> WHAT TO DO
Scan the entries for lines with the word "possessing" and copy those lines.

(Rendered images with source text)
• • •
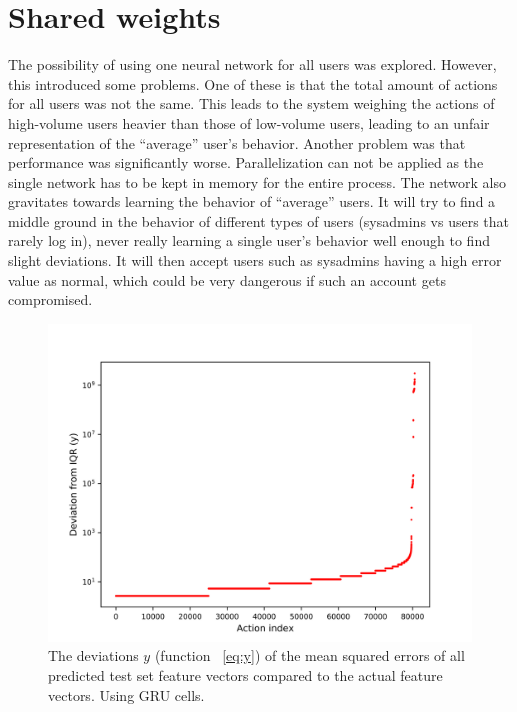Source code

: \section{Shared weights}
The possibility of using one neural network for all users was explored. However, this introduced some problems. One of these is that the total amount of actions for all users was not the same. This leads to the system weighing the actions of high-volume users heavier than those of low-volume users, leading to an unfair representation of the \enquote{average} user's behavior. Another problem was that performance was significantly worse. Parallelization can not be applied as the single network has to be kept in memory for the entire process. The network also gravitates towards learning the behavior of \enquote{average} users. It will try to find a middle ground in the behavior of different types of users (sysadmins vs users that rarely log in), never really learning a single user's behavior well enough to find slight deviations. It will then accept users such as sysadmins having a high error value as normal, which could be very dangerous if such an account gets compromised.

\begin{figure}
	\begin{center}
		\includegraphics[scale=6.0]{experiments/cell/deviations/gru}
	\end{center}
	\caption{The deviations \(y\) (function ~\ref{eq:y}) of the mean squared errors of all predicted test set feature vectors compared to the actual feature vectors. Using GRU cells.~\label{fig:gru_deviations}}
\end{figure}

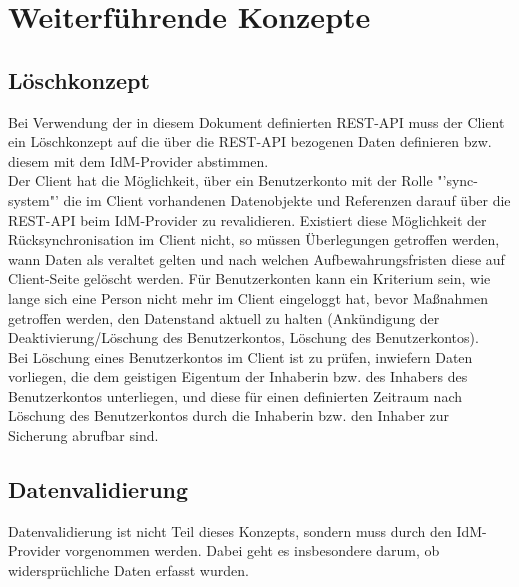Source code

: \chapter{Weiterführende Konzepte}

\section{Löschkonzept}

Bei Verwendung der in diesem Dokument definierten REST-API muss der Client ein Löschkonzept auf die über die REST-API bezogenen Daten definieren bzw. diesem mit dem IdM-Provider abstimmen.\\

Der Client hat die Möglichkeit, über ein Benutzerkonto mit der Rolle "'sync-system"' die im Client vorhandenen Datenobjekte und Referenzen darauf über die REST-API beim IdM-Provider zu revalidieren. 
Existiert diese Möglichkeit der Rücksynchronisation im Client nicht, so müssen Überlegungen getroffen werden, wann Daten als veraltet gelten und nach welchen Aufbewahrungsfristen diese auf Client-Seite gelöscht werden. 
Für Benutzerkonten kann ein Kriterium sein, wie lange sich eine Person nicht mehr im Client eingeloggt hat, bevor Maßnahmen getroffen werden, den Datenstand aktuell zu halten (Ankündigung der Deaktivierung/Löschung des Benutzerkontos, Löschung des Benutzerkontos). \\

Bei Löschung eines Benutzerkontos im Client ist zu prüfen, inwiefern Daten vorliegen, die dem geistigen Eigentum der Inhaberin bzw. des Inhabers des Benutzerkontos unterliegen, und diese für einen definierten Zeitraum nach Löschung des Benutzerkontos durch die Inhaberin bzw. den Inhaber zur Sicherung abrufbar sind.

\section{Datenvalidierung}

Datenvalidierung ist nicht Teil dieses Konzepts, sondern muss durch den IdM-Provider vorgenommen werden. Dabei geht es insbesondere darum, ob widersprüchliche Daten erfasst wurden.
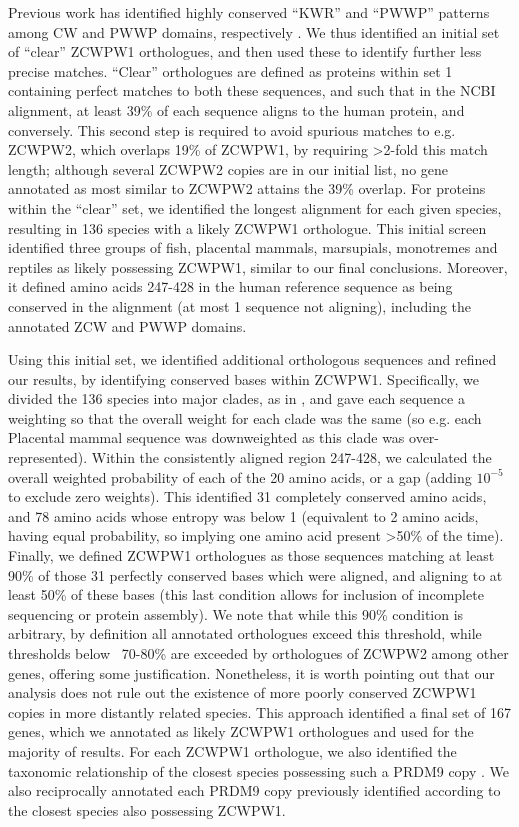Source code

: Previous work has identified highly conserved “KWR” and “PWWP” patterns among CW and PWWP domains, respectively \parencite{He2010Structural, Qin2014Structure}.
We thus identified an initial set of “clear” ZCWPW1 orthologues, and then used these to identify further less precise matches.
“Clear” orthologues are defined as proteins within set 1 containing perfect matches to both these sequences, and such that in the NCBI alignment, at least 39\% of each sequence aligns to the human protein, and conversely.
This second step is required to avoid spurious matches to e.g. ZCWPW2, which overlaps 19\% of ZCWPW1, by requiring >2-fold this match length; although several ZCWPW2 copies are in our initial list, no gene annotated as most similar to ZCWPW2 attains the 39\% overlap.
For proteins within the “clear” set, we identified the longest alignment for each given species, resulting in 136 species with a likely ZCWPW1 orthologue.
This initial screen identified three groups of fish, placental mammals, marsupials, monotremes and reptiles as likely possessing ZCWPW1, similar to our final conclusions.
Moreover, it defined amino acids 247-428 in the human reference sequence as being conserved in the alignment (at most 1 sequence not aligning), including the annotated ZCW and PWWP domains.

Using this initial set, we identified additional orthologous sequences and refined our results, by identifying conserved bases within ZCWPW1.
Specifically, we divided the 136 species into major clades, as in \parencite{Baker2017Repeated}, and gave each sequence a weighting so that the overall weight for each clade was the same (so e.g. each Placental mammal sequence was downweighted as this clade was over-represented).
Within the consistently aligned region 247-428, we calculated the overall weighted probability of each of the 20 amino acids, or a gap (adding $10^{-5}$ to exclude zero weights).
This identified 31 completely conserved amino acids, and 78 amino acids whose entropy was below 1 (equivalent to 2 amino acids, having equal probability, so implying one amino acid present >50\% of the time).
Finally, we defined ZCWPW1 orthologues as those sequences matching at least 90\% of those 31 perfectly conserved bases which were aligned, and aligning to at least 50\% of these bases (this last condition allows for inclusion of incomplete sequencing or protein assembly).
We note that while this 90\% condition is arbitrary, by definition all annotated orthologues exceed this threshold, while thresholds below ~70-80\% are exceeded by orthologues of ZCWPW2 among other genes, offering some justification.
Nonetheless, it is worth pointing out that our analysis does not rule out the existence of more poorly conserved ZCWPW1 copies in more distantly related species.
This approach identified a final set of 167 genes, which we annotated as likely ZCWPW1 orthologues and used for the majority of results.
For each ZCWPW1 orthologue, we also identified the taxonomic relationship of the closest species possessing such a PRDM9 copy \iffalse(Supplementary Table 1)\fi.
We also reciprocally annotated each PRDM9 copy previously identified \parencite{Baker2017Repeated} according to the closest species also possessing ZCWPW1\iffalse(Supplementary Table 1)\fi.

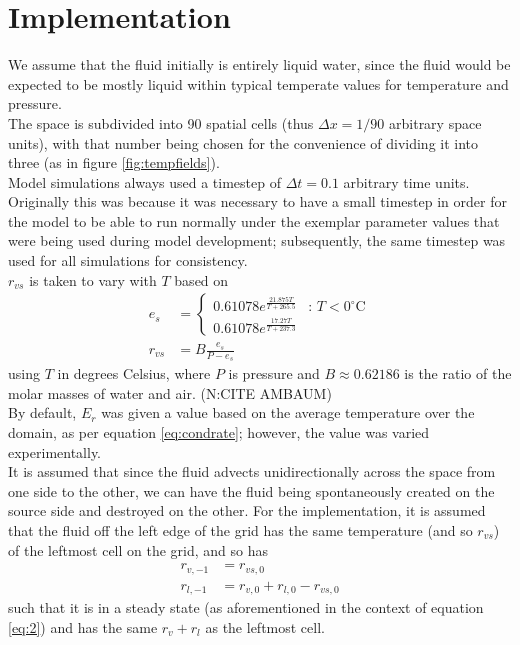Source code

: \documentclass[11pt]{article}
\begin{document}
\section{Implementation}
We assume that the fluid initially is entirely liquid water, since the fluid would be expected to be mostly liquid within typical temperate values for temperature and pressure. \\
The space is subdivided into 90 spatial cells (thus $\Delta x=1/90$ arbitrary space units), with that number being chosen for the convenience of dividing it into three (as in figure \ref{fig:tempfields}). \\
Model simulations always used a timestep of $\Delta t=0.1$ arbitrary time units. Originally this was because it was necessary to have a small timestep in order for the model to be able to run normally under the exemplar parameter values that were being used during model development; subsequently, the same timestep was used for all simulations for consistency. \\
$r_{vs}$ is taken to vary with $T$ based on
\begin{align}
e_s &= \begin{cases}
0.61078 e^{\frac{21.875T}{T+265.5}} & \text{: $T<0^{\circ}$C} \\
0.61078 e^{\frac{17.27T}{T+237.3}} &
\end{cases} \label{eq:tetens} \\
r_{vs} &= B\frac{e_s}{P-e_s} \label{eq:magic}
\end{align}
using $T$ in degrees Celsius, where $P$ is pressure and $B\approx0.62186$ is the ratio of the molar masses of water and air. (N:CITE AMBAUM) \\
By default, $E_r$ was given a value based on the average temperature over the domain, as per equation \ref{eq:condrate}; however, the value was varied experimentally. \\
It is assumed that since the fluid advects unidirectionally across the space from one side to the other, we can have the fluid being spontaneously created on the source side and destroyed on the other. For the implementation, it is assumed that the fluid off the left edge of the grid has the same temperature (and so $r_{vs}$) of the leftmost cell on the grid, and so has
\begin{align}
r_{v,-1} &= r_{vs,0} \label{eq:a} \\
r_{l,-1} &= r_{v,0}+r_{l,0}-r_{vs,0} \label{eq:b}
\end{align}
such that it is in a steady state (as aforementioned in the context of equation \ref{eq:2}) and has the same $r_v+r_l$ as the leftmost cell. \\
\end{document}
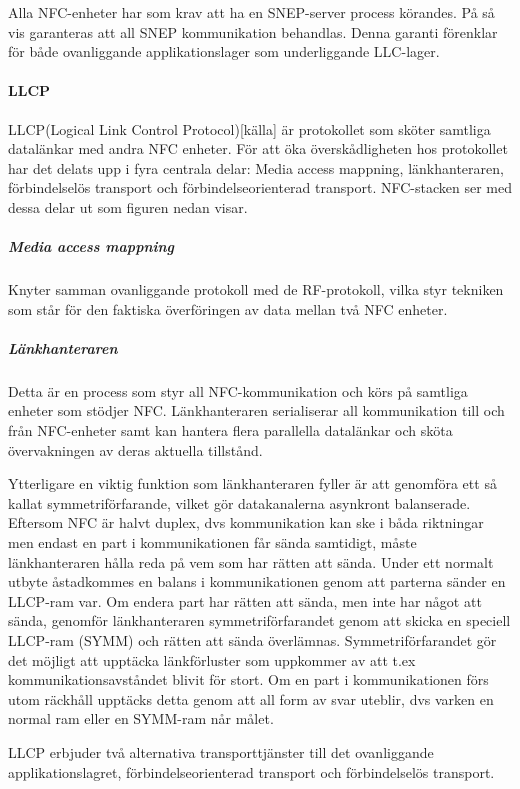 \documentclass[11pt]{article}
\begin{document}
Alla NFC-enheter har som krav att ha en SNEP-server process körandes. På så vis garanteras att all SNEP kommunikation behandlas. Denna garanti förenklar för både ovanliggande applikationslager som underliggande LLC-lager.

\paragraph{LLCP}
LLCP(Logical Link Control Protocol)[källa] är protokollet som sköter samtliga datalänkar med andra NFC enheter. För att öka överskådligheten hos protokollet har det delats upp i fyra centrala delar: Media access mappning, länkhanteraren, förbindelselös transport och förbindelseorienterad transport. NFC-stacken ser med dessa delar ut som figuren nedan visar.


\subparagraph{Media access mappning}
Knyter samman ovanliggande protokoll med de RF-protokoll, vilka styr tekniken som står för den faktiska överföringen av data mellan två NFC enheter. 

\subparagraph{Länkhanteraren}
Detta är en process som styr all NFC-kommunikation och körs på samtliga enheter som stödjer NFC. Länkhanteraren serialiserar all kommunikation till och från NFC-enheter samt kan hantera flera parallella datalänkar och sköta övervakningen av deras aktuella tillstånd.

Ytterligare en viktig funktion som länkhanteraren fyller är att genomföra ett så kallat symmetriförfarande, vilket gör datakanalerna asynkront balanserade. Eftersom NFC är halvt duplex, dvs kommunikation kan ske i båda riktningar men endast en part i kommunikationen får sända samtidigt, måste länkhanteraren hålla reda på vem som har rätten att sända. Under ett normalt utbyte åstadkommes en balans i kommunikationen genom att parterna sänder en LLCP-ram var. Om endera part har rätten att sända, men inte har något att sända, genomför länkhanteraren symmetriförfarandet genom att skicka en speciell LLCP-ram (SYMM) och rätten att sända överlämnas. Symmetriförfarandet gör det möjligt att upptäcka länkförluster som uppkommer av att t.ex kommunikationsavståndet blivit för stort. Om en part i kommunikationen förs utom räckhåll upptäcks detta genom att all form av svar uteblir, dvs varken en normal ram eller en SYMM-ram når målet.

LLCP erbjuder två alternativa transporttjänster till det ovanliggande applikationslagret, förbindelseorienterad transport och förbindelselös transport.
\end{document}
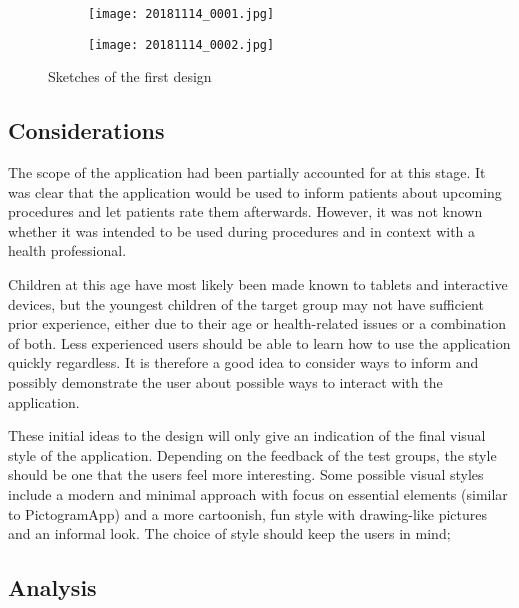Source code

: \begin{figure}
    \centering
    \begin{subfigure}{0.95\textwidth}
        \centering
        \texttt{[image: 20181114\_0001.jpg]}
        \label{fig:sketch-viewprocedure}
    \end{subfigure}
    \begin{subfigure}{0.95\textwidth}
        \centering
        \texttt{[image: 20181114\_0002.jpg]}
        \label{fig:sketch-editprocedure}
    \end{subfigure}
    \caption{Sketches of the first design}
    \label{fig:sketch-firstdesign}
\end{figure}

\subsection{Considerations}

The scope of the application had been partially accounted for at this stage. It was clear that the application would be used to inform patients about upcoming procedures and let patients rate them afterwards. However, it was not known whether it was intended to be used during procedures and in context with a health professional.

Children at this age have most likely been made known to tablets and interactive devices, but the youngest children of the target group may not have sufficient prior experience, either due to their age or health-related issues or a combination of both. Less experienced users should be able to learn how to use the application quickly regardless. It is therefore a good idea to consider ways to inform and possibly demonstrate the user about possible ways to interact with the application.

These initial ideas to the design will only give an indication of the final visual style of the application. Depending on the feedback of the test groups, the style should be one that the users feel more interesting. Some possible visual styles include a modern and minimal approach with focus on essential elements (similar to PictogramApp) and a more cartoonish, fun style with drawing-like pictures and an informal look. The choice of style should keep the users in mind; 

\subsection{Analysis}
• • •
> WRITTEN ANSWER
This initial screen identified three groups of fish, placental mammals, marsupials, monotremes and reptiles as likely possessing ZCWPW1, similar to our final conclusions.
For each ZCWPW1 orthologue, we also identified the taxonomic relationship of the closest species possessing such a PRDM9 copy \iffalse(Supplementary Table 1)\fi.
We also reciprocally annotated each PRDM9 copy previously identified \parencite{Baker2017Repeated} according to the closest species also possessing ZCWPW1\iffalse(Supplementary Table 1)\fi.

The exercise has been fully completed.